*Instructions to follow*: Which lines of the entries below include "function"? List them all.

(Information given begins)

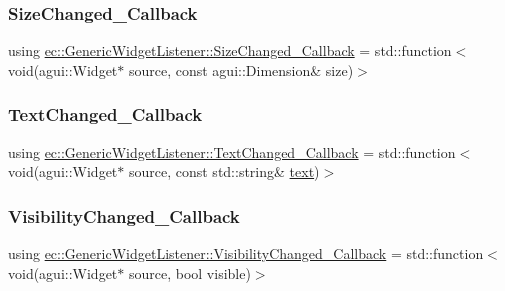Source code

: \mbox{\label{classec_1_1_generic_widget_listener_aa47779ac982662cd4466132fa13fae68}} 
\subsubsection{\texorpdfstring{Size\+Changed\+\_\+\+Callback}{SizeChanged\_Callback}}
{\footnotesize\ttfamily using \mbox{\hyperlink{classec_1_1_generic_widget_listener_aa47779ac982662cd4466132fa13fae68}{ec\+::\+Generic\+Widget\+Listener\+::\+Size\+Changed\+\_\+\+Callback}} =  std\+::function$<$void(agui\+::\+Widget$\ast$ source, const agui\+::\+Dimension\& size)$>$}

\mbox{\label{classec_1_1_generic_widget_listener_a1aca43f34a5ccb594026e6acda4236f5}} 
\subsubsection{\texorpdfstring{Text\+Changed\+\_\+\+Callback}{TextChanged\_Callback}}
{\footnotesize\ttfamily using \mbox{\hyperlink{classec_1_1_generic_widget_listener_a1aca43f34a5ccb594026e6acda4236f5}{ec\+::\+Generic\+Widget\+Listener\+::\+Text\+Changed\+\_\+\+Callback}} =  std\+::function$<$void(agui\+::\+Widget$\ast$ source, const std\+::string\& \mbox{\hyperlink{namespaceec_a0bdee24285d69deca899e166b29c0150}{text}})$>$}

\mbox{\label{classec_1_1_generic_widget_listener_aff589de061ea44ef90ab0fb63ad92477}} 
\subsubsection{\texorpdfstring{Visibility\+Changed\+\_\+\+Callback}{VisibilityChanged\_Callback}}
{\footnotesize\ttfamily using \mbox{\hyperlink{classec_1_1_generic_widget_listener_aff589de061ea44ef90ab0fb63ad92477}{ec\+::\+Generic\+Widget\+Listener\+::\+Visibility\+Changed\+\_\+\+Callback}} =  std\+::function$<$void(agui\+::\+Widget$\ast$ source, bool visible)$>$}




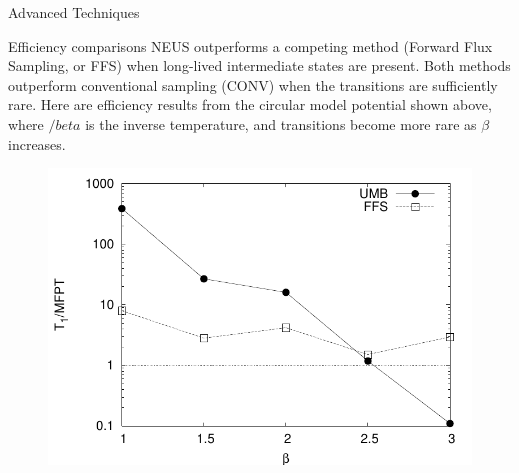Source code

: \documentclass[final]{beamer}
\begin{document}
\begin{columns}[t]
\begin{column}{.25 \linewidth}
\begin{block}{Advanced Techniques}
        \end{block}

	\begin{block}{Efficiency comparisons}
	  NEUS outperforms a competing method (Forward Flux Sampling, or FFS) when long-lived intermediate states are present.  Both methods outperform conventional sampling (CONV) when the transitions are sufficiently rare.
	  Here are efficiency results from the circular model potential shown above, where $/beta$ is the inverse temperature, and transitions become more rare as $\beta$ increases.
	  \begin{figure}
	    \includegraphics[width=0.5\linewidth]{images/master.pdf}
	  \end{figure}
	\end{block}

      \end{column}


\end{columns}
\end{document}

(Information given ends)

*Expected answer*:
{\footnotesize\ttfamily using \mbox{\hyperlink{classec_1_1_generic_widget_listener_aa47779ac982662cd4466132fa13fae68}{ec\+::\+Generic\+Widget\+Listener\+::\+Size\+Changed\+\_\+\+Callback}} =  std\+::function$<$void(agui\+::\+Widget$\ast$ source, const agui\+::\+Dimension\& size)$>$}
{\footnotesize\ttfamily using \mbox{\hyperlink{classec_1_1_generic_widget_listener_a1aca43f34a5ccb594026e6acda4236f5}{ec\+::\+Generic\+Widget\+Listener\+::\+Text\+Changed\+\_\+\+Callback}} =  std\+::function$<$void(agui\+::\+Widget$\ast$ source, const std\+::string\& \mbox{\hyperlink{namespaceec_a0bdee24285d69deca899e166b29c0150}{text}})$>$}
{\footnotesize\ttfamily using \mbox{\hyperlink{classec_1_1_generic_widget_listener_aff589de061ea44ef90ab0fb63ad92477}{ec\+::\+Generic\+Widget\+Listener\+::\+Visibility\+Changed\+\_\+\+Callback}} =  std\+::function$<$void(agui\+::\+Widget$\ast$ source, bool visible)$>$}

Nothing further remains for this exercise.